<<<<

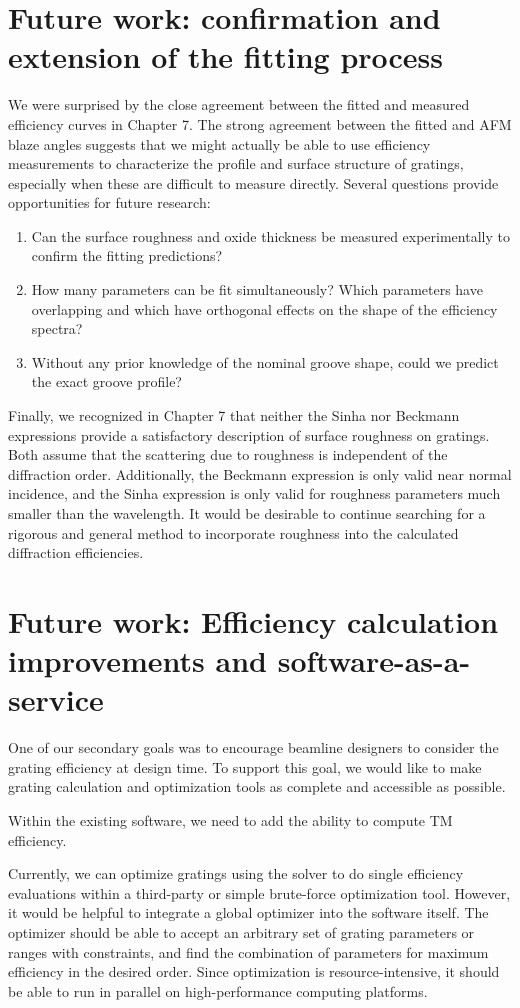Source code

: \section{Future work: confirmation and extension of the fitting process}
We were surprised by the close agreement between the fitted and measured efficiency curves in Chapter 7.  The strong agreement between the fitted and AFM blaze angles suggests that we might actually be able to use efficiency measurements to characterize the profile and surface structure of gratings, especially when these are difficult to measure directly.  Several questions provide opportunities for future research:
\begin{enumerate}
\item Can the surface roughness and oxide thickness be measured experimentally to confirm the fitting predictions?
\item How many parameters can be fit simultaneously? Which parameters have overlapping and which have orthogonal effects on the shape of the efficiency spectra?
\item Without any prior knowledge of the nominal groove shape, could we predict the exact groove profile?
\end{enumerate}

Finally, we recognized in Chapter 7 that neither the Sinha nor Beckmann expressions provide a satisfactory description of surface roughness on gratings.  Both assume that the scattering due to roughness is independent of the diffraction order.  Additionally, the Beckmann expression is only valid near normal incidence, and the Sinha expression is only valid for roughness parameters much smaller than the wavelength.  It would be desirable to continue searching for a rigorous and general method to incorporate roughness into the calculated diffraction efficiencies.

\clearpage
\section{Future work: Efficiency calculation improvements and software-as-a-service}
One of our secondary goals was to encourage beamline designers to consider the grating efficiency at design time.  To support this goal, we would like to make grating calculation and optimization tools as complete and accessible as possible.

Within the existing software, we need to add the ability to compute TM efficiency.

Currently, we can optimize gratings using the solver to do single efficiency evaluations within a third-party or simple brute-force optimization tool.  However, it would be helpful to integrate a global optimizer into the software itself.  The optimizer should be able to accept an arbitrary set of grating parameters or ranges with constraints, and find the combination of parameters for maximum efficiency in the desired order.  Since optimization is resource-intensive, it should be able to run in parallel on high-performance computing platforms.

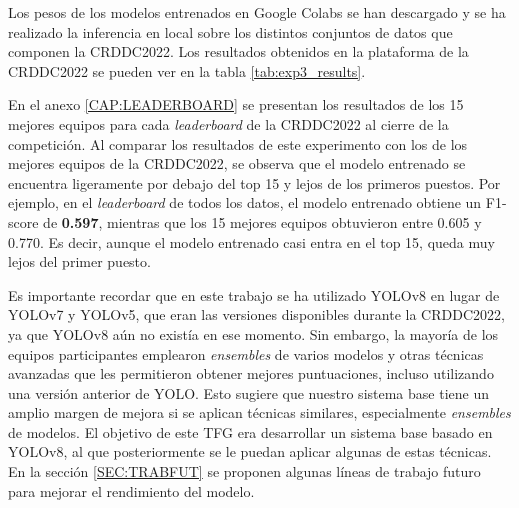 Los pesos de los modelos entrenados en Google Colabs se han descargado y se ha realizado la inferencia en local sobre los distintos conjuntos de datos que componen la CRDDC2022. Los resultados obtenidos en la plataforma de la CRDDC2022 se pueden ver en la tabla \ref{tab:exp3_results}.

\begin{table}[H]
    \centering
    \caption{F1-scores obtenidos en la plataforma de la CRDDC2022 para los distintos conjuntos de datos.}
    \label{tab:exp3_results}
\end{table}

En el anexo \ref{CAP:LEADERBOARD} se presentan los resultados de los 15 mejores equipos para cada \textit{leaderboard} de la CRDDC2022 al cierre de la competición. Al comparar los resultados de este experimento con los de los mejores equipos de la CRDDC2022, se observa que el modelo entrenado se encuentra ligeramente por debajo del top 15 y lejos de los primeros puestos. Por ejemplo, en el \textit{leaderboard} de todos los datos, el modelo entrenado obtiene un F1-score de \textbf{0.597}, mientras que los 15 mejores equipos obtuvieron entre 0.605 y 0.770. Es decir, aunque el modelo entrenado casi entra en el top 15, queda muy lejos del primer puesto.

Es importante recordar que en este trabajo se ha utilizado YOLOv8 en lugar de YOLOv7 y YOLOv5, que eran las versiones disponibles durante la CRDDC2022, ya que YOLOv8 aún no existía en ese momento. Sin embargo, la mayoría de los equipos participantes emplearon \textit{ensembles} de varios modelos y otras técnicas avanzadas que les permitieron obtener mejores puntuaciones, incluso utilizando una versión anterior de YOLO. Esto sugiere que nuestro sistema base tiene un amplio margen de mejora si se aplican técnicas similares, especialmente \textit{ensembles} de modelos. El objetivo de este TFG era desarrollar un sistema base basado en YOLOv8, al que posteriormente se le puedan aplicar algunas de estas técnicas. En la sección \ref{SEC:TRABFUT} se proponen algunas líneas de trabajo futuro para mejorar el rendimiento del modelo.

>>>>

TASK PROMPT: Start with the first line of the records above and end with the line containing "work: Efficiency calculation". Output those lines exactly, pictures excluded.

ANSWER:
Source code

: \section{Future work: confirmation and extension of the fitting process}
We were surprised by the close agreement between the fitted and measured efficiency curves in Chapter 7.  The strong agreement between the fitted and AFM blaze angles suggests that we might actually be able to use efficiency measurements to characterize the profile and surface structure of gratings, especially when these are difficult to measure directly.  Several questions provide opportunities for future research:
\begin{enumerate}
\item Can the surface roughness and oxide thickness be measured experimentally to confirm the fitting predictions?
\item How many parameters can be fit simultaneously? Which parameters have overlapping and which have orthogonal effects on the shape of the efficiency spectra?
\item Without any prior knowledge of the nominal groove shape, could we predict the exact groove profile?
\end{enumerate}

Finally, we recognized in Chapter 7 that neither the Sinha nor Beckmann expressions provide a satisfactory description of surface roughness on gratings.  Both assume that the scattering due to roughness is independent of the diffraction order.  Additionally, the Beckmann expression is only valid near normal incidence, and the Sinha expression is only valid for roughness parameters much smaller than the wavelength.  It would be desirable to continue searching for a rigorous and general method to incorporate roughness into the calculated diffraction efficiencies.

\clearpage
\section{Future work: Efficiency calculation improvements and software-as-a-service}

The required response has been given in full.